8. The system of claim 1 wherein the orchestration point coordinates running the management task on each client machine, including by determining when to start a management task on a machine based on a throttling parameter that corresponds to a current system load.

9. The system of claim 1 wherein the activity comprises a task sequencing activity, a desired configuration management activity, an activity corresponding to a command set, or an activity generated from a script.

10. The system of claim 1 wherein the management task corresponds to a replicator activity.

11. The system of claim 1 wherein the orchestration point is coupled to the client machines via an arbitrator or a database to assign workloads to servers, monitor performance, or forward commands or messages or both commands and messages to suspended workflows, or any combination of assigning workloads, monitoring performance, or forwarding commands or messages or both commands and messages.

12. The system of claim 1 further comprising a management server coupled to one or more of the client machines to output progress information based on received status information.

13. The system of claim 12 further comprising a management point, wherein the management server is coupled to the one or more client machines via the management point.

14. The system of claim 13 wherein the management point receives heartbeat messages from each client coupled thereto.

15. In a computing environment, a method comprising, coordinating activity instances of an activity across each of a plurality of client machines, including, for each activity instance, controlling a start of the activity, subscribing for status updates corresponding to the activity, receiving status updates, updating progress information based on a status updated that provides progress information, and completing the activity based upon a status update that indicates completion.

16. The method of claim 15 wherein the activity corresponds to a task sequence activity, and wherein receiving the status updates comprises receiving notifications from the task sequence activity based on status messages obtained by the task sequence activity from the client.

17. The method of claim 15 wherein coordinating the activity instances comprises, controlling how many client machines are running the activity at the same time based on an input parameter, or controlling how many client machines are running the activity at the same time based on a load parameter versus current load data, or both controlling how many client machines are running the activity at the same time based on an input parameter and based on a load parameter versus current load data.

18. In a computing environment, a system comprising: an orchestration point;a plurality of client machines coupled to the orchestration point, the orchestration controlling the start of an activity run with respect to each client machine; anda management point coupled to receive status messages corresponding to progress in executing the activity with respect to at least one client.

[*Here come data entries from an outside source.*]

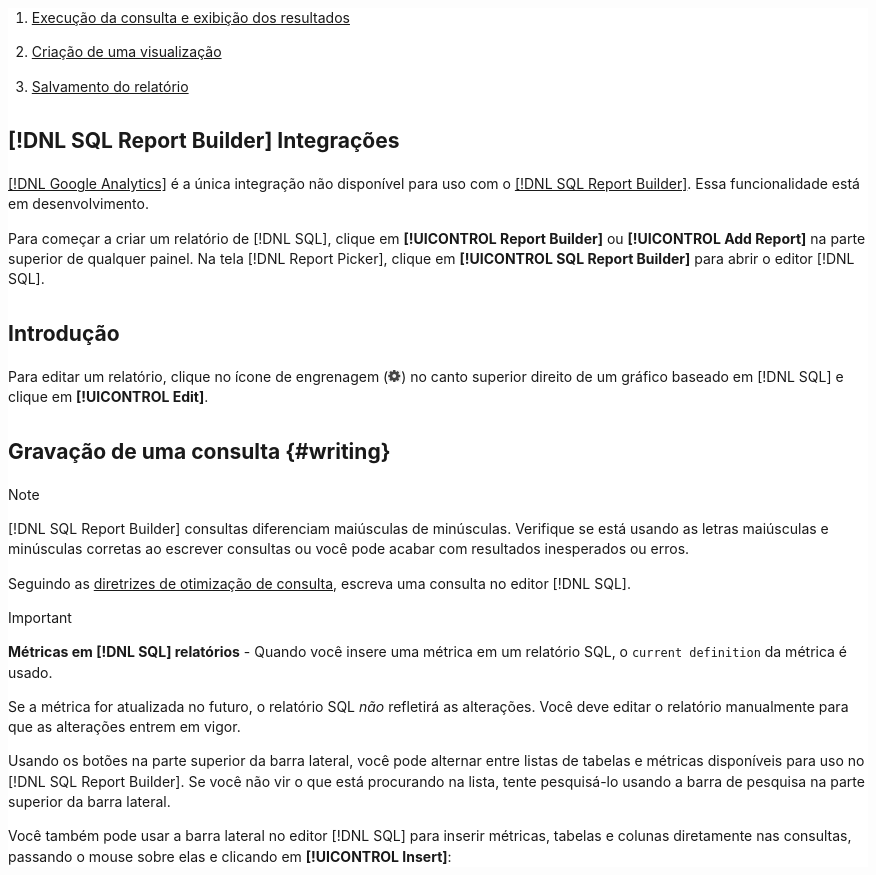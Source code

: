 1. [Execução da consulta e exibição dos resultados](#runquery)

1. [Criação de uma visualização](#createviz)

1. [Salvamento do relatório](#save)

## [!DNL SQL Report Builder] Integrações

[[!DNL Google Analytics]](../importing-data/integrations/google-analytics.md) é a única integração não disponível para uso com o [[!DNL SQL Report Builder]](../dev-reports/sql-rpt-bldr.md). Essa funcionalidade está em desenvolvimento.

Para começar a criar um relatório de [!DNL SQL], clique em **[!UICONTROL Report Builder]** ou **[!UICONTROL Add Report]** na parte superior de qualquer painel. Na tela [!DNL Report Picker], clique em **[!UICONTROL SQL Report Builder]** para abrir o editor [!DNL SQL].

## Introdução

Para editar um relatório, clique no ícone de engrenagem (![ícone de engrenagem](../../assets/gear-icon.png)) no canto superior direito de um gráfico baseado em [!DNL SQL] e clique em **[!UICONTROL Edit]**.

## Gravação de uma consulta {#writing}

>[!NOTE]
>
>[!DNL SQL Report Builder] consultas diferenciam maiúsculas de minúsculas. Verifique se está usando as letras maiúsculas e minúsculas corretas ao escrever consultas ou você pode acabar com resultados inesperados ou erros.

Seguindo as [diretrizes de otimização de consulta](../../best-practices/optimizing-your-sql-queries.md), escreva uma consulta no editor [!DNL SQL].

>[!IMPORTANT]
>
>**Métricas em [!DNL SQL] relatórios** - Quando você insere uma métrica em um relatório SQL, o `current definition` da métrica é usado.

Se a métrica for atualizada no futuro, o relatório SQL *não* refletirá as alterações. Você deve editar o relatório manualmente para que as alterações entrem em vigor.

Usando os botões na parte superior da barra lateral, você pode alternar entre listas de tabelas e métricas disponíveis para uso no [!DNL SQL Report Builder]. Se você não vir o que está procurando na lista, tente pesquisá-lo usando a barra de pesquisa na parte superior da barra lateral.

Você também pode usar a barra lateral no editor [!DNL SQL] para inserir métricas, tabelas e colunas diretamente nas consultas, passando o mouse sobre elas e clicando em **[!UICONTROL Insert]**:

19. The system of claim 18 wherein the activity is run on a client agent of the client machine or on a remote machine relative to the client machine, and wherein the orchestration point coordinates running the activity, including controlling how many client machines the activity applies to at a same time based on an input parameter, or controlling how many client machines the activity applies to at the same time based on a load parameter versus current load data, or both controlling how many client machines are running the activity at the same time based on an input parameter and based on a load parameter versus current load data.

20. The system of claim 18 wherein the activity is run on a client agent of the client machine or on a remote machine relative to the client machine, the activity comprising a task sequencing activity, a desired configuration management activity, an activity corresponding to running a command set, or a custom activity generated from a script, or any combination of a task sequencing activity, a desired configuration management activity, an activity corresponding to running a command set, or a custom activity generated from a script.